Plain-text document sources
___
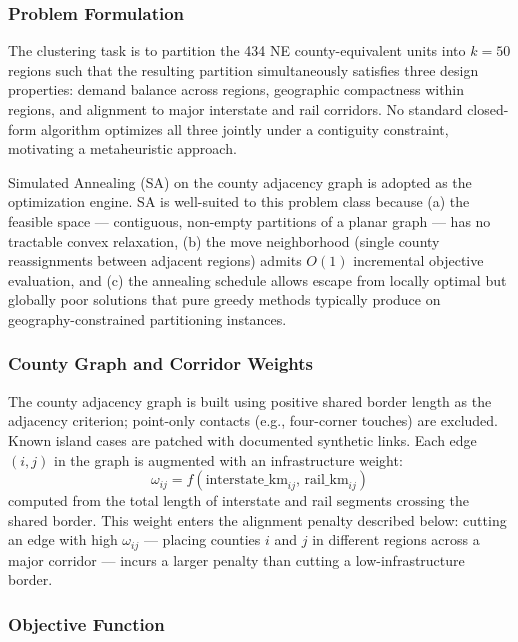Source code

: \subsubsection{Problem Formulation}

The clustering task is to partition the 434 NE county-equivalent units into $k = 50$
regions such that the resulting partition simultaneously satisfies three design properties:
demand balance across regions, geographic compactness within regions, and alignment to
major interstate and rail corridors. No standard closed-form algorithm optimizes all three
jointly under a contiguity constraint, motivating a metaheuristic approach.

Simulated Annealing (SA) on the county adjacency graph is adopted as the optimization
engine. SA is well-suited to this problem class because (a) the feasible space --- contiguous,
non-empty partitions of a planar graph --- has no tractable convex relaxation, (b) the
move neighborhood (single county reassignments between adjacent regions) admits $O(1)$
incremental objective evaluation, and (c) the annealing schedule allows escape from locally
optimal but globally poor solutions that pure greedy methods typically produce on
geography-constrained partitioning instances.

\subsubsection{County Graph and Corridor Weights}

The county adjacency graph is built using positive shared border length as the adjacency
criterion; point-only contacts (e.g., four-corner touches) are excluded. Known island
cases are patched with documented synthetic links. Each edge $(i,j)$ in the graph is
augmented with an infrastructure weight:
\begin{equation}
  \omega_{ij} = f\!\left(\text{interstate\_km}_{ij},\, \text{rail\_km}_{ij}\right)
\end{equation}
computed from the total length of interstate and rail segments crossing the shared border.
This weight enters the alignment penalty described below: cutting an edge with high
$\omega_{ij}$ --- placing counties $i$ and $j$ in different regions across a major
corridor --- incurs a larger penalty than cutting a low-infrastructure border.

\subsubsection{Objective Function}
___
PROBLEM TO SOLVE
Set down, exactly as they appear, the line holding "engine. SA is" and every line after it until the records end.

WRITTEN ANSWER
engine. SA is well-suited to this problem class because (a) the feasible space --- contiguous,
non-empty partitions of a planar graph --- has no tractable convex relaxation, (b) the
move neighborhood (single county reassignments between adjacent regions) admits $O(1)$
incremental objective evaluation, and (c) the annealing schedule allows escape from locally
optimal but globally poor solutions that pure greedy methods typically produce on
geography-constrained partitioning instances.

\subsubsection{County Graph and Corridor Weights}

The county adjacency graph is built using positive shared border length as the adjacency
criterion; point-only contacts (e.g., four-corner touches) are excluded. Known island
cases are patched with documented synthetic links. Each edge $(i,j)$ in the graph is
augmented with an infrastructure weight:
\begin{equation}
  \omega_{ij} = f\!\left(\text{interstate\_km}_{ij},\, \text{rail\_km}_{ij}\right)
\end{equation}
computed from the total length of interstate and rail segments crossing the shared border.
This weight enters the alignment penalty described below: cutting an edge with high
$\omega_{ij}$ --- placing counties $i$ and $j$ in different regions across a major
corridor --- incurs a larger penalty than cutting a low-infrastructure border.

\subsubsection{Objective Function}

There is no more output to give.